**Exercise aim:**
Search the material for the string "Цісик", then return every line where it is found.

**Information shown:**
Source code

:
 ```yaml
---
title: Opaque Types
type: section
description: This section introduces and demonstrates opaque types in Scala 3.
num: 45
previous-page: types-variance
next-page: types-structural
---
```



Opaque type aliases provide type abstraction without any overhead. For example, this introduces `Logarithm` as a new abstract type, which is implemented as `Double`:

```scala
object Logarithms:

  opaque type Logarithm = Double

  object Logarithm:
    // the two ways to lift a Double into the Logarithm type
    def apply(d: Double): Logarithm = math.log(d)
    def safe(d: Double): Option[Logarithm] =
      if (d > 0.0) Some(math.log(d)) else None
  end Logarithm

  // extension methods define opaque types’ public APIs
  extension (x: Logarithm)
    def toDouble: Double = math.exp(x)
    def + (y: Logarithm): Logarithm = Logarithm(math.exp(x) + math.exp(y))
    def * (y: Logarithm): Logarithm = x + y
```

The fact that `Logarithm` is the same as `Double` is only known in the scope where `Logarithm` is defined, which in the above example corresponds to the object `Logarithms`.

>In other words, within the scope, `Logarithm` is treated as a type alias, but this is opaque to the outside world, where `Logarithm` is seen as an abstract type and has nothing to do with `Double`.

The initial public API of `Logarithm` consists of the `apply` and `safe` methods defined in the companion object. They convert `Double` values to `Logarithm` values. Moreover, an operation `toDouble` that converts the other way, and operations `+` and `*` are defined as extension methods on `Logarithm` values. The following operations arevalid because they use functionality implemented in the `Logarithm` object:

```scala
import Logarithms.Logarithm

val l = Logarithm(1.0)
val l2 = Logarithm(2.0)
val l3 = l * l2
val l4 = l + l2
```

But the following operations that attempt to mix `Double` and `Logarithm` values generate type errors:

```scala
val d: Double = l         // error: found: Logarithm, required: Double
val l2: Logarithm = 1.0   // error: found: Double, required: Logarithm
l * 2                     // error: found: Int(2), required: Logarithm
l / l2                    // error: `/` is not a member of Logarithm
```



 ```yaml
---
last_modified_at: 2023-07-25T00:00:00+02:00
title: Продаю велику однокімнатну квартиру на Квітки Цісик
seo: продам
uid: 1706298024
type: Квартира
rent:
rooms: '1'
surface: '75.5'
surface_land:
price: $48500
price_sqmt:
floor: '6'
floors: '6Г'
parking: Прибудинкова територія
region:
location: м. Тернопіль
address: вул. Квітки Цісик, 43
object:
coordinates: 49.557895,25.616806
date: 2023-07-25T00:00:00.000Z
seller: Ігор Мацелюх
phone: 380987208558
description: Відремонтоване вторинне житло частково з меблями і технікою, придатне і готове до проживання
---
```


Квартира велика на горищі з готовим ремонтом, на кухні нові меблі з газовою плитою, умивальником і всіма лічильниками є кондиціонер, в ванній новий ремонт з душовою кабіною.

**Response:**
title: Продаю велику однокімнатну квартиру на Квітки Цісик
address: вул. Квітки Цісик, 43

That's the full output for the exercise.